医療を通した日中両国の民間友好を願う

2022年7月1日号 /

順天堂大学医学部内科客員教授

汪 先恩さん

1984年安徽中医薬大学卒業、1988年中科技大学同済医学院医学院大学院医学修士修了、同大学付属病院・中西医結合研究所に勤務。2002年教授となり、現在に至る。1991年金沢医科大学消化器内科に派遣され、高田昭教授の指導のもと、C型肝炎ウイルス遺伝子型の分析、星細胞の機能などの研究に従事、1993年順天堂大学で佐藤信紘教授の指導のもと、肝線維化機序、胃粘膜損傷修復機構及び融合医学などの研究を行い、1997年医学博士号を取得。2013年より中国留日同学総会の会長に就任。

 

私自身は安徽省の地方出身で、幼少期は文化大革命の影響で十分な教育を受けることができなかったが、鄧小平が中央政権に復帰してからは勉学に勤しむようになり、1979年に安徽省の中医薬大学で学ぶことになった。

元々は芸術や歴史、教育が好きだったが、父親から安定した職業について欲しいとの要望があり、最終的に漢方医学を専攻することにした。漢方は身体の構造を掌る必要があり、まさしく外科以外は全て診察することができる総合的な学問と言っても過言ではない。その後、最先端の知識を学ぶため、湖北省にある同济医科大学で修士号を取得。日本では消化器内科の研究も行い、順天堂大学で医学博士号を取得し現在に至る。

初訪日から生まれた順天堂との縁

初めて日本を訪ねたのは1988年の年末、ある訪日団の通訳として同行した時だった。当時は携帯電話もなく、迎えに来てくれる予定だった人と会うことができなかった。その時にたまたま空港でお会いした日本人が車に乗せてくれて、お茶の水あたりまで連れてきてくれた。その時に車窓からふと「順天堂」と書かれた看板を見て中国らしい名前だなと印象に残った。まさかここから数十年も順天堂と関わることになるとは思ってもみなかった。

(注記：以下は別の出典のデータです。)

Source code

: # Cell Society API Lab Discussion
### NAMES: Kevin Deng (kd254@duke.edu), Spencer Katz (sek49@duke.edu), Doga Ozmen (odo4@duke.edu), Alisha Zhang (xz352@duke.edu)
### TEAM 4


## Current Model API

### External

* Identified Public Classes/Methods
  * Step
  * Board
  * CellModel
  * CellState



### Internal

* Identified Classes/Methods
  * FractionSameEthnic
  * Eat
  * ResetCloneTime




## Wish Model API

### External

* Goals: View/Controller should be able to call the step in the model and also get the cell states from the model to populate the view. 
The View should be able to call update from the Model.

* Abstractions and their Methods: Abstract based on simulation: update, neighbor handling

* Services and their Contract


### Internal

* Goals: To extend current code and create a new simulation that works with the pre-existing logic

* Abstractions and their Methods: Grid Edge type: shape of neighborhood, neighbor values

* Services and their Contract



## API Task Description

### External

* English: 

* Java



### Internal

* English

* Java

その後、医師の公費派遣プログラムに申し込み、日本の金沢医科大学で消化器内科を学ぶために留学することになった。高田昭教授の下で肝臓やアルコール等に関する研究に従事し、全国各地の研究会等で発表した際に順天堂大学の佐藤信紘教授と出会い、医学博士を取得後は研究員、そして2005年からは准教授や客員教授として、合計20年近く順天堂に在籍している。

留日同窓会の活動と今後の展望

中国留日同学総会は1915年に李大釗が設立した。当時は中国大使館もなく、留学してきた中国人たちへの支援や祖国との連携を密にとってきた。その後も往来が途絶えた時代にも在日中国人たちが交流する場として活動を続け、私は金沢、順天堂時代は中国人留学生の代表として、その後も理事等の役職を務め、現在は会長として会の運営はもちろん、より多くの日中両国の民間交流を促進するよう務めている。主な活動としては、中国大使館や教育処と連携した活動、学生や専門家同士の学術交流や就職サポート、日本での経験や取り組みを元に中国へ提案する中国発展シンポジウムの開催、真の日中民間交流を発信する取り組みを行なっている。

日本は私の第二の故郷であり、どちらも漢字を使用する、共通文化を多く持った国であるため、両国はこれからも協力し、発展して行かなければならない。最近の日中関係は難局に直面していると言われるが、周恩来総理が発言された不再戦を子々孫々まで伝えるためにも両国の文化交流、貿易や経済交流は途絶えさせてはいけない、という思いを改めて発信しなければいけない。

また医学を学ばれた先人である魯迅先生、郭沫若先生のように、私自身は特に医学の分野で両国関係に寄与していきたいと思う。日中双方の大学に在籍している私だからこそできること、それは日中最先端の医学を用いて、両国の健康促進という名の友好を推進していくことだと自負している。